A special post from Director Stephanie Carpenter, mom of 7 -soon-to-be- 9 daughters with special needs.
It’s summertime! For many families, this is a time of fun… and wonder at what you are going to do to entertain all your kids who are now out of school for three months! For the parents of special-needs children, this may prompt even more worries or wondering about how to balance the needs of your able-bodied and special-needs children on the family summer vacation. As the parents of six moderately to severely disabled daughters (excepting our eldest), none of whom walk independently, Brian and I are often met with questions abut how we make vacation “work” for our family.
In the adoption and special-needs community, I am often approached by families who wonder how they will make their vacation an enjoyable experience for all their kids.
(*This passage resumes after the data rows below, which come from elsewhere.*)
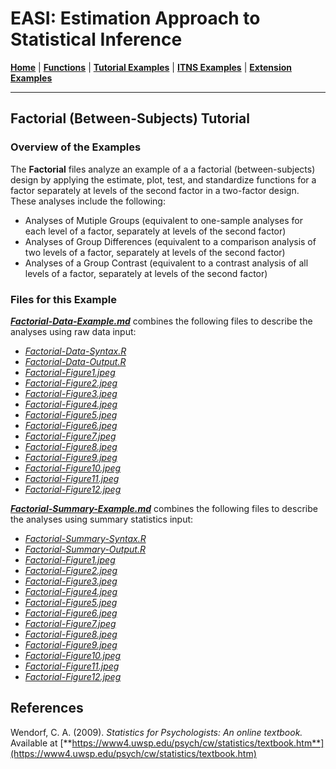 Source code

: # EASI: Estimation Approach to Statistical Inference

[**Home**](https://github.com/cwendorf/EASI/) | 
[**Functions**](https://github.com/cwendorf/EASI/tree/master/A-Functions) | 
[**Tutorial Examples**](https://github.com/cwendorf/EASI/tree/master/B-TutorialExamples) | 
[**ITNS Examples**](https://github.com/cwendorf/EASI/tree/master/C-ITNSExamples) | 
[**Extension Examples**](https://github.com/cwendorf/EASI/tree/master/D-ExtensionExamples)

---

## Factorial (Between-Subjects) Tutorial

### Overview of the Examples

The **Factorial** files analyze an example of a a factorial (between-subjects) design by applying the estimate, plot, test, and standardize functions for a factor separately at levels of the second factor in a two-factor design. These analyses include the following:

- Analyses of Mutiple Groups (equivalent to one-sample analyses for each level of a factor, separately at levels of the second factor)
- Analyses of Group Differences (equivalent to a comparison analysis of two levels of a factor, separately at levels of the second factor)
- Analyses of a Group Contrast (equivalent to a contrast analysis of all levels of a factor, separately at levels of the second factor)

### Files for this Example

[**_Factorial-Data-Example.md_**](./Factorial-Data-Example.md) combines the following files to describe the analyses using raw data input:

- [_Factorial-Data-Syntax.R_](./Factorial-Data-Syntax.R)
- [_Factorial-Data-Output.R_](./Factorial-Data-Output.R)
- [_Factorial-Figure1.jpeg_](./Factorial-Figure1.jpeg)
- [_Factorial-Figure2.jpeg_](./Factorial-Figure2.jpeg)
- [_Factorial-Figure3.jpeg_](./Factorial-Figure3.jpeg) 
- [_Factorial-Figure4.jpeg_](./Factorial-Figure4.jpeg)
- [_Factorial-Figure5.jpeg_](./Factorial-Figure5.jpeg)
- [_Factorial-Figure6.jpeg_](./Factorial-Figure6.jpeg)
- [_Factorial-Figure7.jpeg_](./Factorial-Figure7.jpeg) 
- [_Factorial-Figure8.jpeg_](./Factorial-Figure8.jpeg)
- [_Factorial-Figure9.jpeg_](./Factorial-Figure9.jpeg)
- [_Factorial-Figure10.jpeg_](./Factorial-Figure10.jpeg)
- [_Factorial-Figure11.jpeg_](./Factorial-Figure11.jpeg) 
- [_Factorial-Figure12.jpeg_](./Factorial-Figure12.jpeg)

[**_Factorial-Summary-Example.md_**](./Factorial-Summary-Example.md) combines the following files to describe the analyses using summary statistics input:

- [_Factorial-Summary-Syntax.R_](./Factorial-Summary-Syntax.R)
- [_Factorial-Summary-Output.R_](./Factorial-Summary-Output.R)
- [_Factorial-Figure1.jpeg_](./Factorial-Figure1.jpeg)
- [_Factorial-Figure2.jpeg_](./Factorial-Figure2.jpeg)
- [_Factorial-Figure3.jpeg_](./Factorial-Figure3.jpeg) 
- [_Factorial-Figure4.jpeg_](./Factorial-Figure4.jpeg)
- [_Factorial-Figure5.jpeg_](./Factorial-Figure5.jpeg)
- [_Factorial-Figure6.jpeg_](./Factorial-Figure6.jpeg)
- [_Factorial-Figure7.jpeg_](./Factorial-Figure7.jpeg) 
- [_Factorial-Figure8.jpeg_](./Factorial-Figure8.jpeg)
- [_Factorial-Figure9.jpeg_](./Factorial-Figure9.jpeg)
- [_Factorial-Figure10.jpeg_](./Factorial-Figure10.jpeg)
- [_Factorial-Figure11.jpeg_](./Factorial-Figure11.jpeg) 
- [_Factorial-Figure12.jpeg_](./Factorial-Figure12.jpeg)

## References

Wendorf, C. A. (2009). _Statistics for Psychologists: An online textbook._ Available at [**https://www4.uwsp.edu/psych/cw/statistics/textbook.htm**](https://www4.uwsp.edu/psych/cw/statistics/textbook.htm)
For parents of special-needs children, there are often other things to be taken into consideration.
How will I get my non-mobile child onto the beach?
How many wheelchairs do we need?
What about other adaptive equipment?
While these are legitimate questions and I am not suggesting you do not bring the appropriate equipment for your child’s needs, our family would like to share how Cerebral Palsy (and other disabilities) does not have to hinder your summer vacation. Instead, we find it Completely Possible!
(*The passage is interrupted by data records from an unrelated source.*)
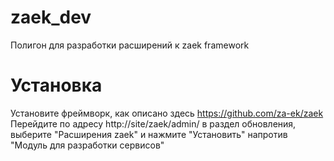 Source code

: # zaek_dev
Полигон для разработки расширений к zaek framework

# Установка
Установите фреймворк, как описано здесь https://github.com/za-ek/zaek
Перейдите по адресу http://site/zaek/admin/ в раздел обновления, выберите "Расширения zaek" и нажмите "Установить" напротив "Модуль для разработки сервисов"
The beach…What a precious gift to watch our girls enjoy the ocean and the smells of the salt air and the sand between your toes (and the sand everywhere)! We want them all to be able to experience the fun at the level they are able. If they can swim in the ocean, or if they can only lay and feel the sun on their faces and breath the ocean air. We make it a point to bring all of our daughters to our beach vacation to experience this gift!
To make this experience possible, we have found that we can’t concern ourselves with “doing it by the book.”
Ellianna can’t walk and uses a wheelchair? Don’t worry about a cumbersome beach chair to wheel her out to the sand. We’ll carry her! If we can’t carry all of them, we’ll simply take a stroller gently through the sand.
Rachele, with her extensive brain injury, can’t play in the water? That’s okay! She can sit in the warm sun as we talk to her and give her snacks. One of us can watch Olyvia while the big girls play down by the shore!
Rather than focusing on what our girl’s can’t do, our family does what they are able.
This means a lot of personal sacrifice. It takes time, effort, energy and more to bring six special-needs girls to the beach and boardwalk. It means late nights, getting everyone ready for bed. Certainly, there’s less R & R for us as parents than one would hope for.
But is our life on this earth really supposed to be about our rest and relaxation? Our comfort? Or is it about something far greater? As Matthew 25:40 says:
The King will reply, ‘Truly I tell you, whatever you did for one of the least of these brothers and sisters of mine, you did for me.’
Likewise, when Jesus tells us to bring the little children unto Him, he does not add on with hesitation: only when it is convenient. Or, only when you feel like it.
When we see our little Avi, with her scoliosis and spastic quadriplegia, breathing in the ocean air with a smile on her face and giggling with joy, we see an image of Jesus Himself. As she looks off into the distance over the ocean, with her curls blowing in the wind, we wonder…if perhaps it is Avi who is closest to the heart of God and if her eyes see things Beyond this earth that we cannot.
Brian and I hope to encourage you to think about a different approach to summer vacation with special-needs. Ting Ministries also works to provide counseling and respite for adoptive/post-adoptive families. If you have a need, we’d love to hear from you. Please don’t hesitate to contact us.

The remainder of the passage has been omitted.